Acupuncture Guide

Acupuncture is a practice that dates back thousands of years, and as such is one that, despite being incorporated into modern medicine, is surrounded by a miasma of misunderstanding and myth. In truth, acupuncture has undergone many changes in the course of becoming part of modern healthcare, and in this article we look at what modern acupuncture is and how it is used in the UK.

Acupuncture’s origins

Acupuncture is classed as a complementary or alternative medicine (usually abbreviated to CAM) originating in ancient china. The practice remains an important part of Chinese medicine, and in China and many other parts of the world practitioners of acupuncture still follow the traditional ethos of this ancient therapy.

As trade between the Far East and Europe increased through the middle ages and onwards, European traders and travellers became exposed to many Chinese traditions and customs, including acupuncture.

What is the basis of acupuncture?

There are two distinct theories of acupuncture, one of which is a traditional view based on the ancient Chinese tradition, the second of which is a modern approach to the treatment.

The ancient Chinese believed that all living things possessed a life force called Qi or Chi, this energy would travel around the body via a system of meridians specialised channels whose only purpose was to ensure the healthy supply of Qi to the body as a whole.

Acupuncture was developed in response to the belief that disease was caused by disruptions in the flow of Qi to the various parts of the body. By inserting extremely fine acupuncture needles into particular points of the body, the disruptions in the flow of Qi can be remedied, restoring health.

Based on these theories Chinese acupuncturists have devised complex maps and schematics of how Qi flows through the body’s systems of meridians. Traditional practitioners are well versed in these theories, and use this understanding of how meridians are arranged in the body to remedy pain and a variety of conditions.

The more modern approach to acupuncture is based on the theory that acupuncture needles can stimulate muscle tissue and nerves to alleviate pain and other symptoms. Evidence of the effectiveness of acupuncture based on these remains extremely controversial and subject to much debate. While acupuncture has proven to be effective in relieving pain, muscle tension, and some other conditions, these effects have yet to be proven with consistency and reliability. Moreover the mechanisms by which acupuncture may achieve these therapeutic ends remain unclear, particularly as ancient Chinese diagrams of Qi flow and meridians do not correspond to known nervous and musculoskeletal elements that could account for the therapeutic effects of the practice.

How is acupuncture performed?

As mentioned above, acupuncture is performed through the use of minute, specialised needles. These may sound daunting, but are designed in such a way as to be virtually painless when inserted into the skin.
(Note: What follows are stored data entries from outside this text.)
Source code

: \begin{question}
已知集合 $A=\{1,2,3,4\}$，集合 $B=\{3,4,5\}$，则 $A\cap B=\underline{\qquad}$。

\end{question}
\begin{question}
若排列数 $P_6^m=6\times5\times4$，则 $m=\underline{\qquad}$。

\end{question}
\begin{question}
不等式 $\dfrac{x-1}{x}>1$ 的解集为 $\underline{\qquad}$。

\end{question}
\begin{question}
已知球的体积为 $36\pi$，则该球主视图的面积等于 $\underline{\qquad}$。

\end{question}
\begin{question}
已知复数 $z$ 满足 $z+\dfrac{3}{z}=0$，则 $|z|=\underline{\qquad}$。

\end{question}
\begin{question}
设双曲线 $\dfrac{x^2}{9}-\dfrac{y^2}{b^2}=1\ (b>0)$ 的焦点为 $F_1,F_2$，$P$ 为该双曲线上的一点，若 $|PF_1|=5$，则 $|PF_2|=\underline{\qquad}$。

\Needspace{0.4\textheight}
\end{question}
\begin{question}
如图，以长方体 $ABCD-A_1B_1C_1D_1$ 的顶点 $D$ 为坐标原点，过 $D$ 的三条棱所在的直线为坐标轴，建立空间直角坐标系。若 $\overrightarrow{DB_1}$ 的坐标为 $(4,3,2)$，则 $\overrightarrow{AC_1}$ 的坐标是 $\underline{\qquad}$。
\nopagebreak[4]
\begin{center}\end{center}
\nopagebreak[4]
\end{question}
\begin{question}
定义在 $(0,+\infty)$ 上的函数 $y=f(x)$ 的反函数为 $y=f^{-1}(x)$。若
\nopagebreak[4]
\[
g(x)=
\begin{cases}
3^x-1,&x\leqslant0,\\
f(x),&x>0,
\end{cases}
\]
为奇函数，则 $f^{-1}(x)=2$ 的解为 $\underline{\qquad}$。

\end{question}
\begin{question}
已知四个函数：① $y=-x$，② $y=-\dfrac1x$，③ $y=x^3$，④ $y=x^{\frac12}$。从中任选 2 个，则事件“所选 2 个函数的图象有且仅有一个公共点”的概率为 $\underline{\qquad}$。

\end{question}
Needles are usually made up of a stainless steel wire, and should be sterilised to avoid the risk of infection. Needles vary immensely in length, and which needles are used and when depends on the practitioner, their philosophy and acupuncture training, and where the needle is being inserted.
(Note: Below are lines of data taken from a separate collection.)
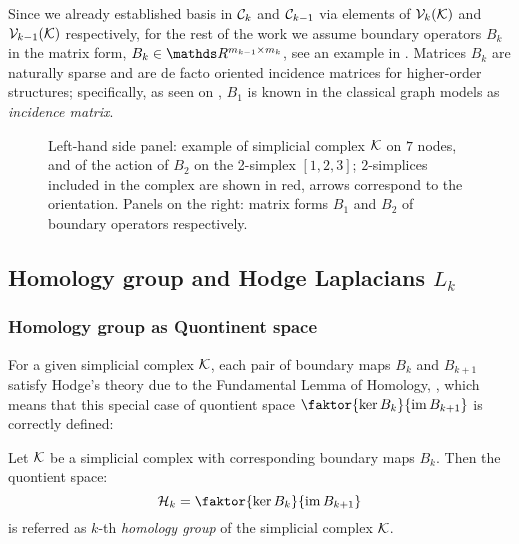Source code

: Since we already established basis in \( \mathcal{C}_k \) and \( \mathcal{C}_{k-1}\) via elements of \( \mathcal{V}_{k}(\mathcal{K}) \) and \( \mathcal{V}_{k-1}(\mathcal{K}) \) respectively, for the rest of the work we assume boundary operators \( B_k \) in the matrix form, \( B_k \in \ds R^{ m_{k-1} \times m_k }\), see an example in . Matrices \( B_k \) are naturally sparse and are de facto oriented incidence matrices for higher-order structures; specifically, as seen on , \( B_1 \) is known in the classical graph models as \emph{incidence matrix}.
\begin{figure}[hbtp]
      \centering
      
      \caption{
            Left-hand side panel: example of simplicial complex $\mathcal{K}$ on $7$ nodes, and of the action of $B_2$ on the 2-simplex $[1,2,3]$; $2$-simplices included in the complex are shown in red, arrows correspond to the orientation. Panels on the right: matrix forms $B_1$ and $B_2$ of boundary operators respectively. \label{fig:bound_mat}
      }
\end{figure}



\subsection{ Homology group and Hodge Laplacians \( L_k \) }

\subsubsection{Homology group as Quontinent space}

For a given simplicial complex \( \mathcal{K} \), each pair of boundary maps \( B_k \) and \( B_{k+1 } \) satisfy Hodge's theory due to the Fundamental Lemma of Homology, , which means that this special case of quontient space \( \faktor{ \ker B_k }{ \im B_{k+1} } \) is correctly defined:

\begin{definition}
      Let \( \mathcal{K} \) be a simplicial complex with corresponding boundary maps \( B_k \). Then the quontient space:
      \begin{equation}
            \mc H_k = \faktor{ \ker B_k }{ \im B_{k+1} } 
      \end{equation}
      is referred as  \(k\)-th \emph{homology group} of the simplicial complex \( \mathcal{K} \).
\end{definition}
Insertion technique is important to minimising pain. We experience pain through the outermost layers of the complex structure that is our skin, and when applied quickly, these needles can cause next to no pain at all. This is extremely variable however, and a range of investigations into the pain associated with needle insertion have been performed in recent years, all reaching varying conclusions about the practice. While some reports describe needle insertion as virtually painless, many others report the process as being painful to varying degrees.

Acupuncture in the UK

How, when, where, and why acupuncture is used here in the UK varies immensely based on individual practices and their effectiveness. Generally speaking however acupuncture is largely used in the UK as a treatment for pain, muscle tightness, arthritis, and nausea.

Acupuncture is available from a variety of different sources, including some registered medical health professionals like physiotherapists who can pursue qualifications in the field. That being said, most acupuncturists in the UK will be alternative medicine practitioners, and so care must be taken when using these providers to ensure your own safety.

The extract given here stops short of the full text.